* [Task description]:
Pull each line containing "открывается" from the data.

* [Stored data]:
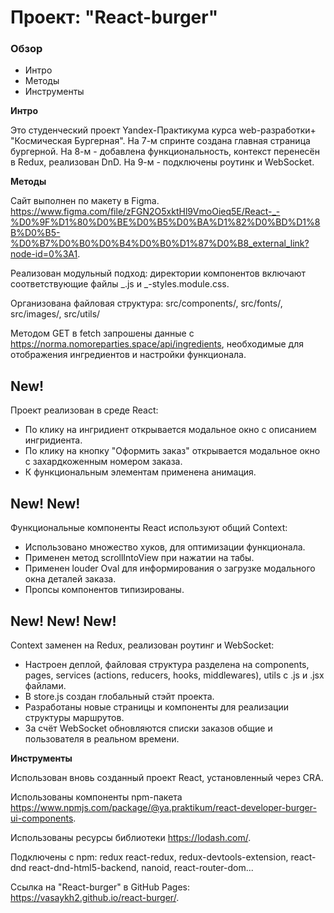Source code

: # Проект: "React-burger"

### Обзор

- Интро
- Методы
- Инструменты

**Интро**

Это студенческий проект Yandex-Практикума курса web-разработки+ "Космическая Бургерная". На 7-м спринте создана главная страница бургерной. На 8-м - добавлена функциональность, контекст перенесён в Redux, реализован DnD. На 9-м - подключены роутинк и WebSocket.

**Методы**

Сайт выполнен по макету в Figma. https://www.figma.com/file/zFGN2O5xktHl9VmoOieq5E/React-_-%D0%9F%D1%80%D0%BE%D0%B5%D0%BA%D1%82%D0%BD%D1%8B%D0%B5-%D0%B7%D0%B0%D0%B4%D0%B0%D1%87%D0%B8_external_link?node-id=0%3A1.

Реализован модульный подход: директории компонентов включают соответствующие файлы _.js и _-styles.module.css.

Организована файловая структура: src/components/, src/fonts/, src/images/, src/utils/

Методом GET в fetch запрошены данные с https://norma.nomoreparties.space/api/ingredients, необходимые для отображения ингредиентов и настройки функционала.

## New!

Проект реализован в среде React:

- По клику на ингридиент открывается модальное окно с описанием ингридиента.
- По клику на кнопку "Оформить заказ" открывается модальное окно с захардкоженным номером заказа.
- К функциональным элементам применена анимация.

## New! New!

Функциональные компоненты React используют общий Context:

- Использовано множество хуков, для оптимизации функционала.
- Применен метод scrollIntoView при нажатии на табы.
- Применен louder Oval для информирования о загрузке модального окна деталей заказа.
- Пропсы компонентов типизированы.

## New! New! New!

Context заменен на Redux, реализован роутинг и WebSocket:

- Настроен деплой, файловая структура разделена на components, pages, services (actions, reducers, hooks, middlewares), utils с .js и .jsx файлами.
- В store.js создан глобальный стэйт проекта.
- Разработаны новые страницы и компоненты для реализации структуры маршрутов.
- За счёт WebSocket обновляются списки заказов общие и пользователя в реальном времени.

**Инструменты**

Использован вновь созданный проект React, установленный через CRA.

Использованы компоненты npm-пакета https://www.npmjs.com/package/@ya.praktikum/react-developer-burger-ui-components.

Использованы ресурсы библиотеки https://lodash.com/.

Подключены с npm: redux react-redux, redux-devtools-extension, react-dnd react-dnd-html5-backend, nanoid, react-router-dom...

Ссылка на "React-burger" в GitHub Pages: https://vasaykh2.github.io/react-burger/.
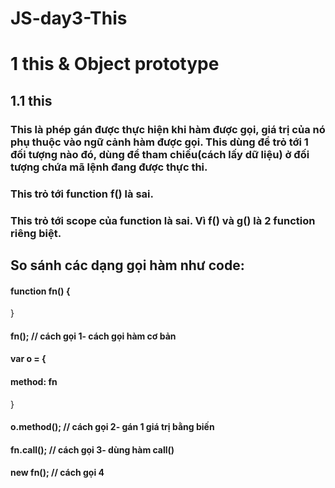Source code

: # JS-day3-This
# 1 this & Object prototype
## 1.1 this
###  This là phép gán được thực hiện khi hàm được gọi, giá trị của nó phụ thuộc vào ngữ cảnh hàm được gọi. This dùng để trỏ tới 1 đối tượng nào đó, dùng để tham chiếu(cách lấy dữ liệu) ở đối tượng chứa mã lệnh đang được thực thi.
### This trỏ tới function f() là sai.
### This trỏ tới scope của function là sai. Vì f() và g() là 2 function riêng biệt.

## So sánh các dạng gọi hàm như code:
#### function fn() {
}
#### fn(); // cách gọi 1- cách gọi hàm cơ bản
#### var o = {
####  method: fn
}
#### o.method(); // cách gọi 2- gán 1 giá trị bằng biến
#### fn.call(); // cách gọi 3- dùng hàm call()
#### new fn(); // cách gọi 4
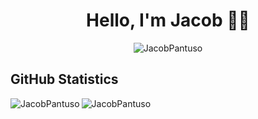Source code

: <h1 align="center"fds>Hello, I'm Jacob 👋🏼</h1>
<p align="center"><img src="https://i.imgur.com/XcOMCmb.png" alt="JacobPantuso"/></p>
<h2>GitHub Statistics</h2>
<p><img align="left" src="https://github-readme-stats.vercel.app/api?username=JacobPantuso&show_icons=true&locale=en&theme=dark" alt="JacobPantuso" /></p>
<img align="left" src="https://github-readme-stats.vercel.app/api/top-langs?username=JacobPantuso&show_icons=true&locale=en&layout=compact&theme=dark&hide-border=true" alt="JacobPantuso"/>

* [Response to this task]:
- По клику на ингридиент открывается модальное окно с описанием ингридиента.
- По клику на кнопку "Оформить заказ" открывается модальное окно с захардкоженным номером заказа.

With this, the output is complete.